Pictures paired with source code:
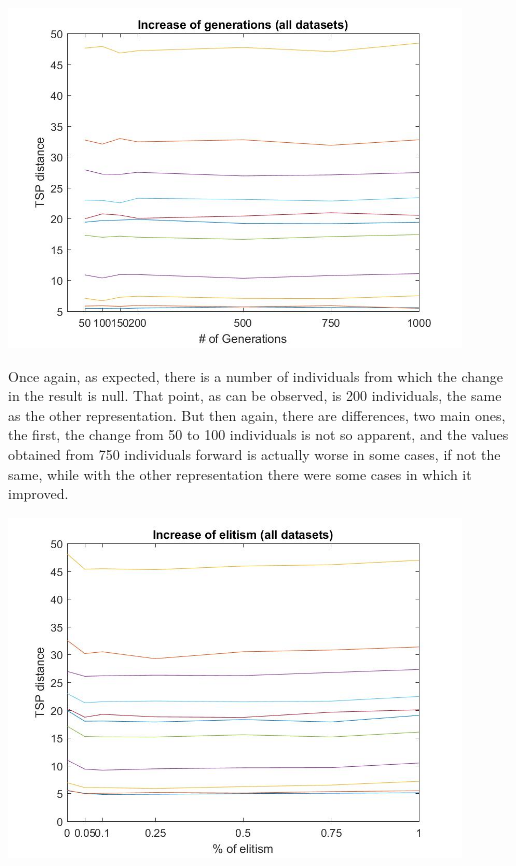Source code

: \begin{center}
\includegraphics[width=12cm]{img/order_crossover/numberGens.jpg}
\end{center}

Once again, as expected, there is a number of individuals from which the
change in the result is null. That point, as can be observed, is 200
individuals, the same as the other representation. But then again, there
are differences, two main ones, the first, the change from 50 to 100
individuals is not so apparent, and the values obtained from 750
individuals forward is actually worse in some cases, if not the same, while
with the other representation there were some cases in which it
improved.

\begin{center}
\includegraphics[width=12cm]{img/order_crossover/elitism.jpg}
\end{center}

• _Exercise description_:
Copy each line of the records precisely and drop any images they hold.

• _Answer for this exercise_:
Source code

: \begin{center}
\includegraphics[width=12cm]{img/order_crossover/numberGens.jpg}
\end{center}

Once again, as expected, there is a number of individuals from which the
change in the result is null. That point, as can be observed, is 200
individuals, the same as the other representation. But then again, there
are differences, two main ones, the first, the change from 50 to 100
individuals is not so apparent, and the values obtained from 750
individuals forward is actually worse in some cases, if not the same, while
with the other representation there were some cases in which it
improved.

\begin{center}
\includegraphics[width=12cm]{img/order_crossover/elitism.jpg}
\end{center}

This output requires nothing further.